Launched in 2003 and based in Santa Monica, Calif., Tennis Channel is a hybrid of comprehensive sports, health, fitness, pop culture, entertainment and travel programming, home to every aspect of the wide-ranging, worldwide tennis community. It has the most concentrated single-sport coverage in television, with telecast rights at the U.S. Open, Wimbledon, Roland Garros (French Open), Australian Open, ATP World Tour Masters 1000 events, top-tier WTA competitions, Davis Cup and Fed Cup by BNP Paribas, and Hopman Cup. Tennis Channel is carried by nine of the top 10 video providers.
As a media platform for the sport itself, Tennis Channel has established trusted domestic and international partnerships with tennis’ governing bodies, players, agents, advertisers, fellow networks and other representatives of the year-round, global tennis family. The only U.S. television network with live/same-day coverage at each of the sport’s four majors, Tennis Channel has developed an unparalleled on-air talent roster with Hall of Famers and award-winning sportscasters. The network’s programming includes groundbreaking original shows and specials. These programs run the gamut, with instructionals, health and fitness, nutrition, tennis travel and news, as well as in-depth documentaries that explore the sport’s most impactful legends.
Tennis Channel has stayed on the forefront of cutting-edge media technology with the continuous expansion of its digital offerings to create the ultimate tennis viewing experience for fans. The network has rolled out TV Everywhere to 75% of its subscriber base. Additionally, when Tennis Channel launched its landmark digital subscription service, Tennis Channel Plus, it was the first to pair a subscription service with TV Everywhere ability within one app. The service features more than 800 additional live matches from more than 450 tournaments around the world – including the Australian and French Open – as well as thousands of hours of on-demand programming.
Sinclair is the largest and one of the most diversified television broadcasting companies in the United States. Including pending transactions, the company owns, operates and/or provides services to 171 television stations in 81 markets, broadcasting 467 channels and affiliations with all the major networks. Sinclair is the leading local news provider in the country, as well as a producer of sports content. Sinclair’s broadcast content is delivered via multiple-platforms, including over-the-air, multi-channel video program distributors, and digital platforms.
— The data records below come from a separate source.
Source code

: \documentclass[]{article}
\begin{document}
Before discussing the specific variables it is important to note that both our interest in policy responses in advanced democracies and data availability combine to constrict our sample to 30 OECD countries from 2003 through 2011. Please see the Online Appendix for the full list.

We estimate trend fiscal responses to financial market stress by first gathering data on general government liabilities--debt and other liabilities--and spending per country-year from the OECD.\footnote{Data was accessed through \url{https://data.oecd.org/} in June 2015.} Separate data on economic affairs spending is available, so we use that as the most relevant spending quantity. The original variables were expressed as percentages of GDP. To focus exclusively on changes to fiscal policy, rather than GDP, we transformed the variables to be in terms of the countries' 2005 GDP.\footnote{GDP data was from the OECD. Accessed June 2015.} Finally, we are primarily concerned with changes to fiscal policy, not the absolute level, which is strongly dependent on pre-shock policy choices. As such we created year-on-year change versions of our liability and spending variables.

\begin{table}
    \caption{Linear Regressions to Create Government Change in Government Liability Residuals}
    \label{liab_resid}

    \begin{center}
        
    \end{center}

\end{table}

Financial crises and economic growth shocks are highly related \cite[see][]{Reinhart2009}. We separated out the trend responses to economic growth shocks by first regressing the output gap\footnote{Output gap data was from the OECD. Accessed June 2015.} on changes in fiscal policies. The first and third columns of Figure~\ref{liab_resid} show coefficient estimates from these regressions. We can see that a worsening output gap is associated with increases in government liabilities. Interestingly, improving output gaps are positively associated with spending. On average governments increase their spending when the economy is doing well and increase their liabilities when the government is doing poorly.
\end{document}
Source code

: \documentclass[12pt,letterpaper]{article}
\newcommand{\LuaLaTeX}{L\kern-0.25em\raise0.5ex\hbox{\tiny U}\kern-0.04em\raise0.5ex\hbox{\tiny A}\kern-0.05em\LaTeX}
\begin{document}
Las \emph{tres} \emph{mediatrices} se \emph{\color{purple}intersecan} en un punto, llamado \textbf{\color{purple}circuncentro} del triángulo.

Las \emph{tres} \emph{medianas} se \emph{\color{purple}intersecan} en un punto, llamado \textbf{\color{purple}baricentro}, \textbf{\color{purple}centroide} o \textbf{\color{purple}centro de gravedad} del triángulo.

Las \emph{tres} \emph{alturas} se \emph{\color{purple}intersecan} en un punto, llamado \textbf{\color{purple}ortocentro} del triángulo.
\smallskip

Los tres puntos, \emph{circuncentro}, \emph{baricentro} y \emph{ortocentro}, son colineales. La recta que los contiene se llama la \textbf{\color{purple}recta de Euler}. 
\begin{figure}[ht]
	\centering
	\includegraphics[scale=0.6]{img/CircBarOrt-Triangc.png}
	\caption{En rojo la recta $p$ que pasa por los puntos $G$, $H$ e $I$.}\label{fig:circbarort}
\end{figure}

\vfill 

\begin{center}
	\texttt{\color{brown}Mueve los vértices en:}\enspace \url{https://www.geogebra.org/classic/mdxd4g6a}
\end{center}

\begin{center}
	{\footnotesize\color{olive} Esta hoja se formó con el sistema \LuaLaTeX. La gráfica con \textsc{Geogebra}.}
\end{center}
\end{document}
Sinclair also offers sign design and fabrication services; and security alarm monitoring and bulk acquisition services. In addition, the company invests in various real estate ventures, including developmental land, and operating commercial and multi-family residential real estate properties and apartments, as well as in private equity and structured debt/mezzanine financing investment funds. Further, it manufactures and services television broadcast antennas and transmitters. The company was founded in 1986 and is headquartered in Hunt Valley, Maryland. Sinclair has a market capitalization of $3.07 billion.